The saga at Parkfield Community School continues as hundreds of parents withdraw their children from the school. In typical fashion, none of the mainstream media has yet to comment on the insidious way Andrew Moffat and Hazel Pulley have used PREVENT to weaponise the LGBT agenda to perpetuate structural Islamophobia.
Moffat, employing a clandestine approach protracted LGBT topics through PREVENT and the Equality Act 2010. Whilst the Equality Act smokescreen seems ostensibly unproblematic, a deeper analysis of the proposed teaching material highlights problems. There is indeed strong evidence for parents to be rightfully concerned about what is being taught, and in particular the way it is being taught. This, however, will be the subject of the next piece.
In this piece, we will examine how Moffat bases his teaching material on a contentious application of the Equality Act, which results in misleading claims being made to staff and parents.
“In line with British law…”
In his book, No Outsiders, Moffat sets out a plan to advocate his agenda. He states that an ethos should be created in the school by taking a “copy about this resource, and all the books it makes reference to” and sharing it with the governors. Moffat then professes a series of statements and actions:
- “We are not asking for governors’ permission to do this work” because the “government is already asking schools to promote equality and diversity” and Ofsted is said to be judging schools accordingly.
- Staff uncomfortable with Moffat’s ethos must be told that “the bottom line is that UK law says that schools need to promote equality… and that includes all equality”.
- Extending the equality duty to visitors to the school because “you sign up to [our opinions]” because in the end “we are following the guidelines set out in British law”.
- Parents should be told “at our school we teach… no outsiders and that includes people who are gay. This is in line with British law and the Equality Act 2010…”.
- Objecting parents should be told that “UK law says that gay people can get married and bring up children” and that children should be exposed to this.
The information is either misleading and/or intimidating in that “laws” are referenced to justify actions that have no foundation in any statute. What makes this worse is that Moffat’s project overrides faith considerations of the children and their parents.
The basis of the above is what is referred to as the “equality duty” which requires public bodies to have “due regard” of the following:
- Eliminate unlawful discrimination, harassment and victimisation and other conduct prohibited by the Act.
- Advance equality of opportunity between people who share a protected characteristic and those who do not.

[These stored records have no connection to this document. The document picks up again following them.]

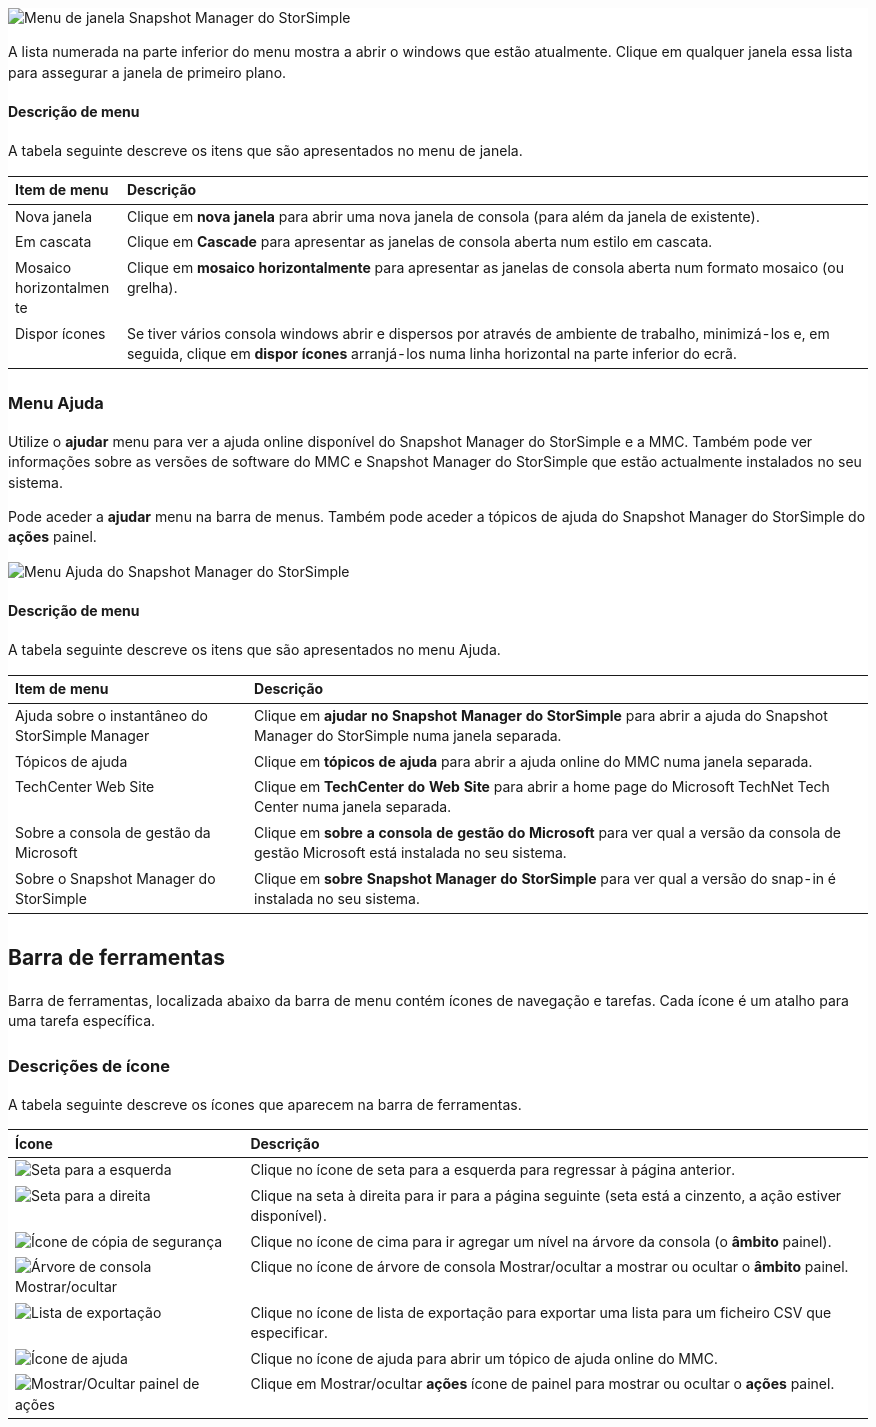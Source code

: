 ![Menu de janela Snapshot Manager do StorSimple](./media/storsimple-use-snapshot-manager/HCS_SSM_WindowMenu.png)

A lista numerada na parte inferior do menu mostra a abrir o windows que estão atualmente. Clique em qualquer janela essa lista para assegurar a janela de primeiro plano. 

#### <a name="menu-description"></a>Descrição de menu
A tabela seguinte descreve os itens que são apresentados no menu de janela.

| Item de menu | Descrição |
|:--- |:--- |
| Nova janela |Clique em **nova janela** para abrir uma nova janela de consola (para além da janela de existente). |
| Em cascata |Clique em **Cascade** para apresentar as janelas de consola aberta num estilo em cascata. |
| Mosaico horizontalmente |Clique em **mosaico horizontalmente** para apresentar as janelas de consola aberta num formato mosaico (ou grelha). |
| Dispor ícones |Se tiver vários consola windows abrir e dispersos por através de ambiente de trabalho, minimizá-los e, em seguida, clique em **dispor ícones** arranjá-los numa linha horizontal na parte inferior do ecrã. |

### <a name="help-menu"></a>Menu Ajuda
Utilize o **ajudar** menu para ver a ajuda online disponível do Snapshot Manager do StorSimple e a MMC. Também pode ver informações sobre as versões de software do MMC e Snapshot Manager do StorSimple que estão actualmente instalados no seu sistema. 

Pode aceder a **ajudar** menu na barra de menus. Também pode aceder a tópicos de ajuda do Snapshot Manager do StorSimple do **ações** painel.

![Menu Ajuda do Snapshot Manager do StorSimple](./media/storsimple-use-snapshot-manager/HCS_SSM_HelpMenu.png)

#### <a name="menu-description"></a>Descrição de menu
A tabela seguinte descreve os itens que são apresentados no menu Ajuda.

| Item de menu | Descrição |
|:--- |:--- |
| Ajuda sobre o instantâneo do StorSimple Manager |Clique em **ajudar no Snapshot Manager do StorSimple** para abrir a ajuda do Snapshot Manager do StorSimple numa janela separada. |
| Tópicos de ajuda |Clique em **tópicos de ajuda** para abrir a ajuda online do MMC numa janela separada. |
| TechCenter Web Site |Clique em **TechCenter do Web Site** para abrir a home page do Microsoft TechNet Tech Center numa janela separada. |
| Sobre a consola de gestão da Microsoft |Clique em **sobre a consola de gestão do Microsoft** para ver qual a versão da consola de gestão Microsoft está instalada no seu sistema. |
| Sobre o Snapshot Manager do StorSimple |Clique em **sobre Snapshot Manager do StorSimple** para ver qual a versão do snap-in é instalada no seu sistema. |

## <a name="tool-bar"></a>Barra de ferramentas
Barra de ferramentas, localizada abaixo da barra de menu contém ícones de navegação e tarefas. Cada ícone é um atalho para uma tarefa específica.

### <a name="icon-descriptions"></a>Descrições de ícone
A tabela seguinte descreve os ícones que aparecem na barra de ferramentas. 

| Ícone | Descrição |
|:--- |:--- |
| ![Seta para a esquerda](./media/storsimple-use-snapshot-manager/HCS_SSM_LeftArrow.png) |Clique no ícone de seta para a esquerda para regressar à página anterior. |
| ![Seta para a direita](./media/storsimple-use-snapshot-manager/HCS_SSM_RightArrow.png) |Clique na seta à direita para ir para a página seguinte (seta está a cinzento, a ação estiver disponível). |
| ![Ícone de cópia de segurança](./media/storsimple-use-snapshot-manager/HCS_SSM_Up.png) |Clique no ícone de cima para ir agregar um nível na árvore da consola (o **âmbito** painel). |
| ![Árvore de consola Mostrar/ocultar](./media/storsimple-use-snapshot-manager/HCS_SSM_ShowConsoleTree.png) |Clique no ícone de árvore de consola Mostrar/ocultar a mostrar ou ocultar o **âmbito** painel. |
| ![Lista de exportação](./media/storsimple-use-snapshot-manager/HCS_SSM_ExportListIcon.png) |Clique no ícone de lista de exportação para exportar uma lista para um ficheiro CSV que especificar. |
| ![Ícone de ajuda](./media/storsimple-use-snapshot-manager/HCS_SSM_HelpIcon.png) |Clique no ícone de ajuda para abrir um tópico de ajuda online do MMC. |
| ![Mostrar/Ocultar painel de ações](./media/storsimple-use-snapshot-manager/HCS_SSM_ShowAction.png) |Clique em Mostrar/ocultar **ações** ícone de painel para mostrar ou ocultar o **ações** painel. |
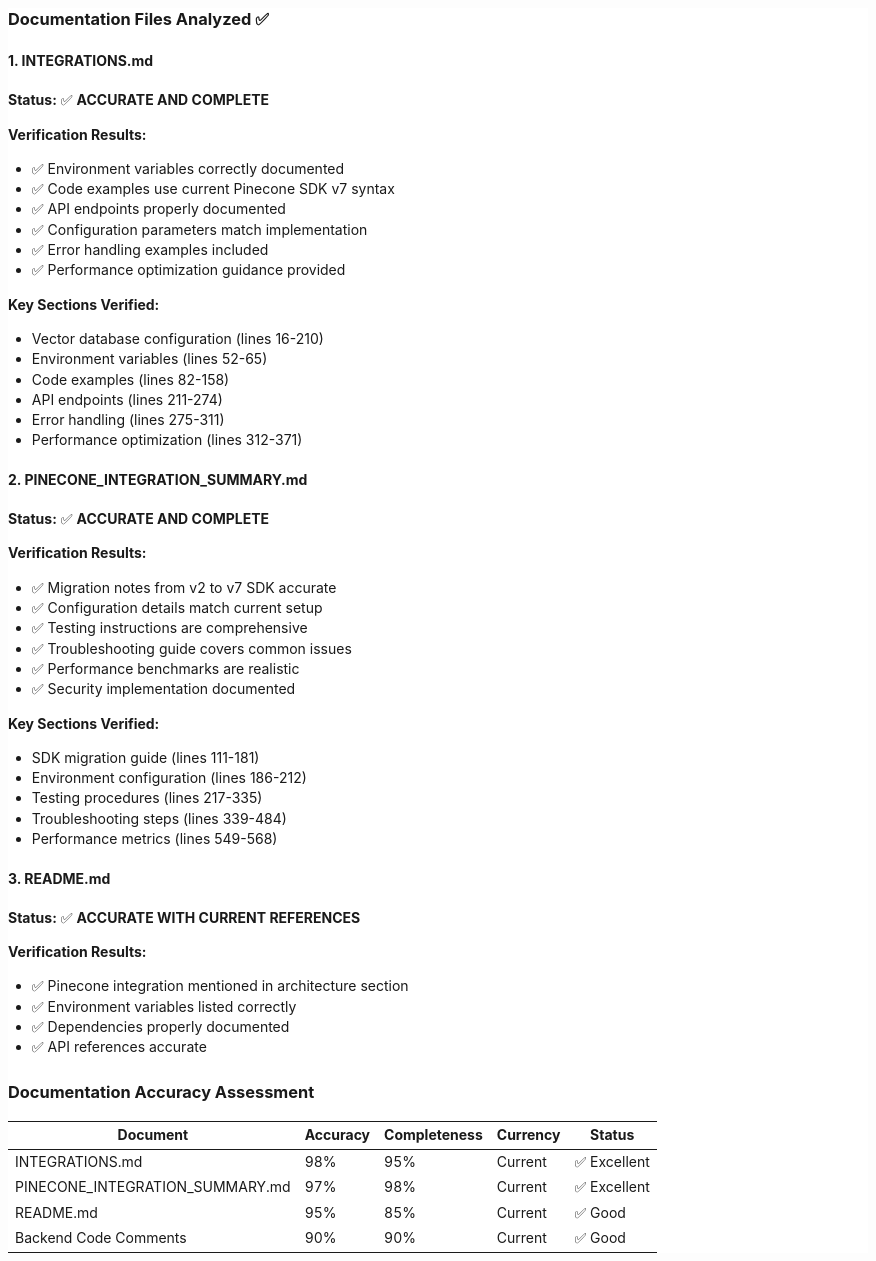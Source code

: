 ### Documentation Files Analyzed ✅

#### 1. INTEGRATIONS.md
**Status:** ✅ **ACCURATE AND COMPLETE**

**Verification Results:**
- ✅ Environment variables correctly documented
- ✅ Code examples use current Pinecone SDK v7 syntax
- ✅ API endpoints properly documented
- ✅ Configuration parameters match implementation
- ✅ Error handling examples included
- ✅ Performance optimization guidance provided

**Key Sections Verified:**
- Vector database configuration (lines 16-210)
- Environment variables (lines 52-65)
- Code examples (lines 82-158)
- API endpoints (lines 211-274)
- Error handling (lines 275-311)
- Performance optimization (lines 312-371)

#### 2. PINECONE_INTEGRATION_SUMMARY.md
**Status:** ✅ **ACCURATE AND COMPLETE**

**Verification Results:**
- ✅ Migration notes from v2 to v7 SDK accurate
- ✅ Configuration details match current setup
- ✅ Testing instructions are comprehensive
- ✅ Troubleshooting guide covers common issues
- ✅ Performance benchmarks are realistic
- ✅ Security implementation documented

**Key Sections Verified:**
- SDK migration guide (lines 111-181)
- Environment configuration (lines 186-212)
- Testing procedures (lines 217-335)
- Troubleshooting steps (lines 339-484)
- Performance metrics (lines 549-568)

#### 3. README.md
**Status:** ✅ **ACCURATE WITH CURRENT REFERENCES**

**Verification Results:**
- ✅ Pinecone integration mentioned in architecture section
- ✅ Environment variables listed correctly
- ✅ Dependencies properly documented
- ✅ API references accurate

### Documentation Accuracy Assessment

| Document | Accuracy | Completeness | Currency | Status |
|----------|----------|--------------|----------|---------|
| INTEGRATIONS.md | 98% | 95% | Current | ✅ Excellent |
| PINECONE_INTEGRATION_SUMMARY.md | 97% | 98% | Current | ✅ Excellent |
| README.md | 95% | 85% | Current | ✅ Good |
| Backend Code Comments | 90% | 90% | Current | ✅ Good |
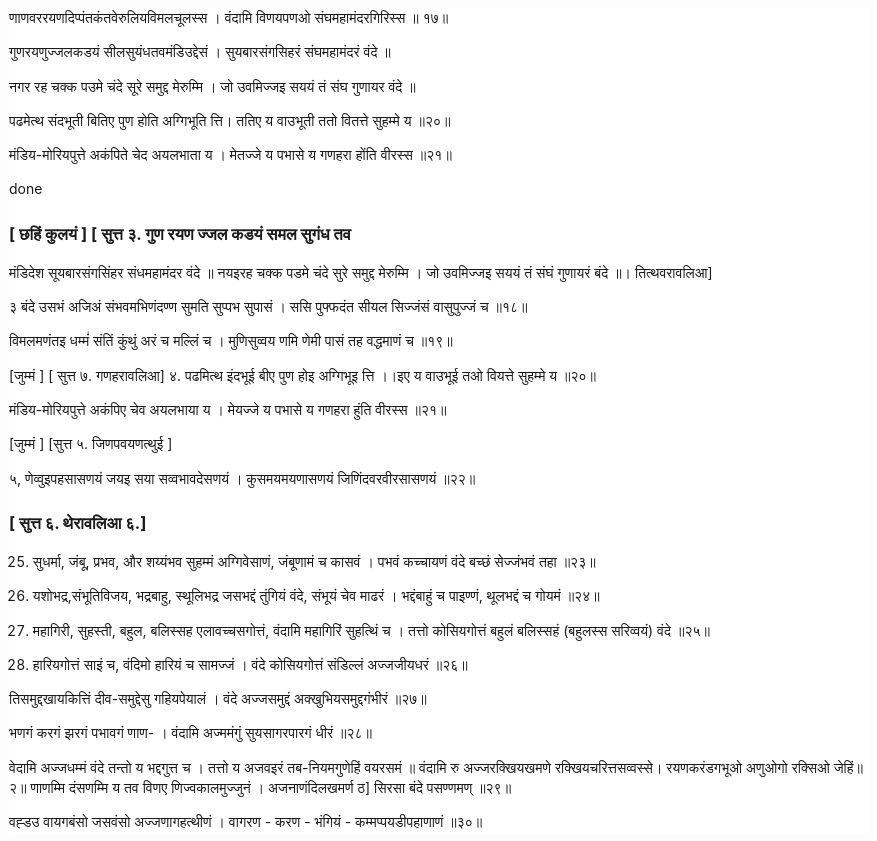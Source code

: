णाणवररयणदिप्पंतकंतवेरुलियविमलचूलस्स । वंदामि विणयपणओ संघमहामंदरगिरिस्स ॥ १७॥ 

गुणरयणुज्जलकडयं सीलसुयंधतवमंडिउद्देसं । सुयबारसंगसिहरं संघमहामंदरं वंदे ॥ 

नगर रह चक्क पउमे चंदे सूरे समुद्द मेरुम्मि । जो उवमिज्जइ सययं तं संघ गुणायर वंदे ॥ 

पढमेत्थ संदभूती बितिए पुण होति अग्गिभूति त्ति। ततिए य वाउभूती ततो वितत्ते सुहम्मे य ॥२०॥

मंडिय-मोरियपुत्ते अकंपिते चेद अयलभाता य । मेतज्जे य पभासे य गणहरा होंति वीरस्स ॥२१॥

done

### [ छहिं कुलयं ] [ सुत्त ३. गुण रयण ज्जल कडयं समल सुगंध तव
मंडिदेश सूयबारसंगसिंहर संधमहामंदर वंदे ॥ नयइरह चक्क पडमे चंदे सुरे समुद्द मेरुम्मि । जो उवमिज्जइ सययं तं संघं गुणायरं बंदे ॥। तित्थवरावलिआ]

३ बंदे उसभं अजिअं संभवमभिणंदण्ण सुमति सुप्पभ सुपासं । ससि पुफ्फदंत सीयल सिज्जंसं वासुपुज्जं च ॥१८॥ 

विमलमणंतइ धम्मं॑ संतिं कुंथुं अरं च मल्लिं च ।
मुणिसुव्वय णमि णेमी पासं तह वद्धमाणं च ॥१९॥ 

[जुम्मं ] [ सुत्त ७. गणहरावलिआ] 
४. पढमित्थ इंदभूई बीए पुण होइ अग्गिभूइ त्ति ।।इए य वाउभूई तओ
वियत्ते सुहम्मे य ॥२०॥ 

मंडिय-मोरियपुत्ते अकंपिए चेव अयलभाया य । मेयज्जे य पभासे य गणहरा हुंति वीरस्स ॥२१॥ 

[जुम्मं ] [सुत्त ५. जिणपवयणत्थुई ]

५, णेव्वुइपहसासणयं जयइ सया सव्वभावदेसणयं । कुसमयमयणासणयं जिणिंदवरवीरसासणयं ॥२२॥ 

### [ सुत्त ६. थेरावलिआ ६.]

25. सुधर्मा, जंबू, प्रभव, और शय्यंभव
    सुहम्मं अग्गिवेसाणं, जंबूणामं च कासवं । 
    पभवं कच्चायणं वंदे बच्छं सेज्जंभवं तहा ॥२३॥ 

26. यशोभद्र,संभूतिविजय, भद्रबाहु, स्थूलिभद्र 
    जसभद्दं तुंगियं वंदे, संभूयं चेव माढरं । 
    भद्दंबाहुं च पाइण्णं, थूलभद्दं च गोयमं ॥२४॥

27. महागिरी, सुहस्ती, बहुल, बलिस्सह
    एलावच्चसगोत्तं, वंदामि महागिरिं सुहत्थिं च । 
    तत्तो कोसियगोत्तं बहुलं बलिस्सहं (बहुलस्स सरिव्वयं) वंदे ॥२५॥ 

28. 
    हारियगोत्तं साइं च, वंदिमो हारियं च सामज्जं । 
    वंदे कोसियगोत्तं संडिल्लं अज्जजीयधरं ॥२६॥

तिसमुद्दखायकित्तिं दीव-समुद्देसु गहियपेयालं । वंदे अज्जसमुद्दं अक्खुभियसमुद्दगंभीरं ॥२७॥ 

भणगं करगं झरगं पभावगं णाण- । वंदामि अज्ममंगुं सुयसागरपारगं धीरं ॥२८॥ 

वेदामि अज्जधम्मं वंदे तन्तो य भद्दगुत्त च । तत्तो य अजवइरं तब-नियमगुणेहिं वयरसमं ॥ 
वंदामि रु अज्जरक्खियखमणे रक्खियचरित्तसव्वस्से। रयणकरंडगभूओ अणुओगो रक्सिओ जेहिं॥२॥ 
णाणम्मि दंसणम्मि य तव विणए णिज्वकालमुज्जुनं । अजनाणंदिलखमर्ण ठ] सिरसा बंदे पसण्णमण् ॥२९॥ 

वह्डउ वायगबंसो जसवंसो अज्जणागहत्थीणं । वागरण - करण - भंगियं - कम्मप्पयडीपहाणाणं ॥३०॥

- Foster good relations between people who share a protected characteristic and those who do not.
Moffat cites the above and goes on to state that one cannot promote diversity of faith and not diversity of sexual orientation.
It is worth highlighting some relevant statutes and guidance documents.
The Equality Act 2010 outlines the equality duty and generally applies to public bodies. Having “due regard” refers to the obligation of employers to remove inequality and disadvantage based on the protected characteristics.
The “fostering good relations” limb of the equality duty is relevant here. The Act explains that fostering good relations means to have due regard to “tackling prejudice and promoting an understanding between the protected characteristics”. The explanatory notes provide an example of an application of this, where a school may implement a homophobia/anti-bullying policy.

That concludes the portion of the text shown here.